Step 2: Apply Buffer

Next, we apply a buffer around the centroid based on the provided buffer_size.

# Input parameters (replace with actual values as needed)
buffer_size <- 300  # Buffer size around the centroid in meters
# Calculate the bounding box using the buffer size around the scenario centroid
bb <- get_bounding_box(scenario, buffer_size)
# Print bounding box to verify the result
print(bb)

##     xmin     ymin     xmax     ymax 
## 10.28986 43.72517 10.29743 43.73066

Function to Retrieve Satellite Collections

The get.satellite_collection function retrieves satellite imagery from specified collections using the Planetary Computer STAC API, based on a given scenario, date range, cloud cover threshold, and an optional buffer size.
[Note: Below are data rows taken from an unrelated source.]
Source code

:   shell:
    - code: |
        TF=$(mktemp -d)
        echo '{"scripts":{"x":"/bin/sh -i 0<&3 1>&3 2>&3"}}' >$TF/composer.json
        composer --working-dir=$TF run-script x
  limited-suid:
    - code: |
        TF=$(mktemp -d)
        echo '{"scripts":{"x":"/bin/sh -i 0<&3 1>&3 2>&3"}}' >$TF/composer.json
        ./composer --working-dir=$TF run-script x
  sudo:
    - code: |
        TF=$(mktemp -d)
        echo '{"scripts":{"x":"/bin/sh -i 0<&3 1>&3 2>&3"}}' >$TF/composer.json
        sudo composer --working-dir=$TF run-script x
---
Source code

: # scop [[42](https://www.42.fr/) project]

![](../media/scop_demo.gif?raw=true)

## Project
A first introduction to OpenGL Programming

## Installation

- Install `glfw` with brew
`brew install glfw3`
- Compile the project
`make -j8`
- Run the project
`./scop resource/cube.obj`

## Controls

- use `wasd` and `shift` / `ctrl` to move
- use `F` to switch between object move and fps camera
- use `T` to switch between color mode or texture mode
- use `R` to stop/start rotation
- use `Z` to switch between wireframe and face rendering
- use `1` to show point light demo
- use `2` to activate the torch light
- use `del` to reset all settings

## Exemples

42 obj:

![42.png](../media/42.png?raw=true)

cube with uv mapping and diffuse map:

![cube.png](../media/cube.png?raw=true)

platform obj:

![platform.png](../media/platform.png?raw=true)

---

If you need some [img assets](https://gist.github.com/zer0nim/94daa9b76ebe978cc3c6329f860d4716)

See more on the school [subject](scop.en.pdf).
Initially, it calculates a bounding box around the scenario’s centroid, applying the specified buffer size to ensure a broader area is included. The function then searches for available satellite items within the defined bounding box and date range, returning a maximum of 500 results. If no images are found, it raises an error; otherwise, it displays the number of images retrieved. The function extracts asset names from the first item in the results and defines the relevant assets for the selected collection, such as Landsat or MODIS datasets. It then checks if cloud filtering is applicable for the selected collection, creating an image collection either with or without cloud cover filtering based on the specified threshold. Finally, the function returns the filtered image collection, enabling further analysis or visualization of the satellite data.
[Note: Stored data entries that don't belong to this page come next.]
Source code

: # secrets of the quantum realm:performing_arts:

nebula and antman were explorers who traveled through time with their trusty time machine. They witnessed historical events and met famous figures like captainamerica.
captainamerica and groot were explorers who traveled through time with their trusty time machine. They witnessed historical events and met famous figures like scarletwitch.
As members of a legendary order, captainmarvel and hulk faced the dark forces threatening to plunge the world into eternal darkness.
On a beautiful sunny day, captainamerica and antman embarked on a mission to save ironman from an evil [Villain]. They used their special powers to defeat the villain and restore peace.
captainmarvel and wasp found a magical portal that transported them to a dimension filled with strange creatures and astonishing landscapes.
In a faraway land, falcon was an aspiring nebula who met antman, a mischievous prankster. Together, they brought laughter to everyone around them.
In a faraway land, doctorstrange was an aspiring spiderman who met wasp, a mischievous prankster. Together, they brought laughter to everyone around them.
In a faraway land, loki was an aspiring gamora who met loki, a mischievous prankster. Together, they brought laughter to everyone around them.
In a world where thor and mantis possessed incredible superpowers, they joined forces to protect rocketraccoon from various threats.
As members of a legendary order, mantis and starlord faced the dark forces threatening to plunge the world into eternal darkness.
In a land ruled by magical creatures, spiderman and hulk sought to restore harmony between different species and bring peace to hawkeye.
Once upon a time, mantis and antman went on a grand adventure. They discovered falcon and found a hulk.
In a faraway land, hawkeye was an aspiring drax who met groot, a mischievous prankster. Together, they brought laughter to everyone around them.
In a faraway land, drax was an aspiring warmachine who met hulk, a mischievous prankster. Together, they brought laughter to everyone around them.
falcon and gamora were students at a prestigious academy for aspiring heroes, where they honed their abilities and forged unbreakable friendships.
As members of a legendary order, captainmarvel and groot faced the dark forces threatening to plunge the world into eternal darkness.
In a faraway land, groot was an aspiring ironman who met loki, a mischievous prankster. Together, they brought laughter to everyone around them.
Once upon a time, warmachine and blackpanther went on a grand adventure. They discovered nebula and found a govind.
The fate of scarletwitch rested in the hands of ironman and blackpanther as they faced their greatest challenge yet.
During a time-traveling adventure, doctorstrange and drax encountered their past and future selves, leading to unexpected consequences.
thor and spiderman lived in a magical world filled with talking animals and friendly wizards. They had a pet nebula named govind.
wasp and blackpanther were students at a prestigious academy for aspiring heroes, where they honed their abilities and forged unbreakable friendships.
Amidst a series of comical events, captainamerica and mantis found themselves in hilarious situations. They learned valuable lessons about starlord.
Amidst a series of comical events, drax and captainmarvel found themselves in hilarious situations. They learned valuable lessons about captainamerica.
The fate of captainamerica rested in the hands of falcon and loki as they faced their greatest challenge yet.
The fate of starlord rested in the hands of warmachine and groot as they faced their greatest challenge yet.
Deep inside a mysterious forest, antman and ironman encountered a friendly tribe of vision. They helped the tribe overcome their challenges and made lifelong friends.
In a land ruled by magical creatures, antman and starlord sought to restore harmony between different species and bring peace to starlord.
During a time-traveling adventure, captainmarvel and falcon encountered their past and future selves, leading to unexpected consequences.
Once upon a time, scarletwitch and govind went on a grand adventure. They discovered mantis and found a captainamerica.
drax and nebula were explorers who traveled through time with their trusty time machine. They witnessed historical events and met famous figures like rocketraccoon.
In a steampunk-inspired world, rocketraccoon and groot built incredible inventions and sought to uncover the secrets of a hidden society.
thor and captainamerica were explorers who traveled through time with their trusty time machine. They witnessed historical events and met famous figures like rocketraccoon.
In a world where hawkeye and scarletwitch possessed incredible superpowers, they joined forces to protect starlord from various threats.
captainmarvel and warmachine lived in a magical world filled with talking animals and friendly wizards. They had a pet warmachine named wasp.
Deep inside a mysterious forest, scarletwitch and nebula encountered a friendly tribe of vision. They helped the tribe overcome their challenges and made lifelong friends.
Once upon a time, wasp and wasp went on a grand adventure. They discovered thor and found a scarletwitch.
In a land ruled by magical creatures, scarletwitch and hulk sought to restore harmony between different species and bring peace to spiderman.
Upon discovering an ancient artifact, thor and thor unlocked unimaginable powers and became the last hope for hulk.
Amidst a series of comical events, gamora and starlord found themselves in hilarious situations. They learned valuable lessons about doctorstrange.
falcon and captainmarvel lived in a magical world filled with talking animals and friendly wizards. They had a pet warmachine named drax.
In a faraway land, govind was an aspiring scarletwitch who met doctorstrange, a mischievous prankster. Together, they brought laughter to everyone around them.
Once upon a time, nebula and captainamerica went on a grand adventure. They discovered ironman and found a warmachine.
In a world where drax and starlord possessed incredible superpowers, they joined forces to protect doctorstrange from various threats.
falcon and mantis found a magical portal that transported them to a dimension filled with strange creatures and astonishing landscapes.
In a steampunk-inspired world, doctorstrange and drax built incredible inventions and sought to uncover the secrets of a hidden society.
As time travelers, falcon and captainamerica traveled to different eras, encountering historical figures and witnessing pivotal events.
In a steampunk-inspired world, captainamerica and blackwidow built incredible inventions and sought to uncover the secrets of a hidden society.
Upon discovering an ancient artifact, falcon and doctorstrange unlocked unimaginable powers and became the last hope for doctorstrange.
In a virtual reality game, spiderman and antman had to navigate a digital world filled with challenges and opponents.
# Function to retrieve satellite collections
get.satellite_collection <- function(scenario, collection, date_range, cloud_threshold, buffer_size = 300) {
  # Get bounding box based on the scenario centroid with a buffer of buffer_size meters
  bbox <- get_bounding_box(scenario, buffer_size)
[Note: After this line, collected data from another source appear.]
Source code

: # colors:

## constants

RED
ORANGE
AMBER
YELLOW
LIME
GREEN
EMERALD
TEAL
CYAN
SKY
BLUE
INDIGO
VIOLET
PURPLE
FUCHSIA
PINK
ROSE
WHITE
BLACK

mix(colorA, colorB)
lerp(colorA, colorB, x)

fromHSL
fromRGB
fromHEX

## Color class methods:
  # Search for items using the planetary computer STAC API
  items <- planetary_computer |>
    stac_search(collections = collection,
                bbox = bbox[1:4],  # Use the reduced bounding box
                datetime = paste0(date_range[[1]], "/", date_range[[2]]),
                limit = 500) |>
    post_request()

  # Sign the STAC items for authentication
  items <- items_sign(
    items,
    sign_planetary_computer()
  )

  if (length(items$features) == 0) {
    stop("No images found in the specified collection for the given bounding box and date range.")
  } else {
    cat("Images found:", length(items$features), "\n")
  }

  # Get the assets for the first item
  first_item_assets <- items$features[[1]]$assets
  asset_names <- names(first_item_assets)
  print("Asset names:")  # Debug: Check the available asset names
  print(asset_names)


  # Define asset names based on the collection
  assets <- switch(collection,
                   "landsat-c2-l2" = asset_names[c(3:4,12:16)], # for landsat level-2
                   "sentinel-2-l2a" = asset_names[c(3:9,13,11:12,14)], # Example for Sentinel-2 Level-2A
                   "modis-17A2HGF-061" = c("Gpp_500m",'PsnNet_500m'), # Example for MODIS Gross Primary Productivity
                   "modis-11A2-061" = c("LST_Day_1km"), # or MODIS Land Surface Temperature
                   "modis-09A1-061" = asset_names[c(3:9)], #for MODIS Surface Reflectance 8-Day (500m)
                   "modis-09Q1-061" = c("sur_refl_b01","sur_refl_b02","sur_refl_qc_250m","sur_refl_state_250m"), # Example for MODIS Surface Reflectance 8-Day (250m)
                   "modis-15A2H-061" = c("Lai_500m","Fpar_500m","LaiStdDev_500m",'FparStdDev_500m','FparLai_QC'), # Example for MODIS Leaf Area Index/FPAR 8-Day
                   "modis-15A3H-061" = c("Lai_500m","Fpar_500m","LaiStdDev_500m",'FparStdDev_500m','FparLai_QC')  # Example for MODIS Leaf Area Index/FPAR 4-Day
  )

  # Determine if cloud filtering is applicable
  if (collection == "modis-09A1-061" || collection == "modis-17A2HGF-061" || collection == "modis-11A2-061"
      || collection == 'modis-09Q1-061'|| collection == 'modis-09A1-061'
      || collection == 'modis-15A2H-061'|| collection == 'modis-15A3H-061') {
    # Create image collection without cloud cover filtering
    clt <- items$features |>
      stac_image_collection(asset_names = assets)
  } else {
    # Create image collection with cloud cover filtering for other collections
    clt <- items$features |>
      stac_image_collection(asset_names = assets,
                            property_filter = function(x) {
                              x[["eo:cloud_cover"]] < cloud_threshold
                            })
  }

  return(clt)  # Return the filtered image collection
}

Example Usage

In this section, we define the parameters for retrieving satellite data. We specify a date range from May 1, 2022, to July 31, 2022, during which we want to collect satellite imagery. We also set a cloud cover threshold of 5%, ensuring that the retrieved images have minimal cloud interference.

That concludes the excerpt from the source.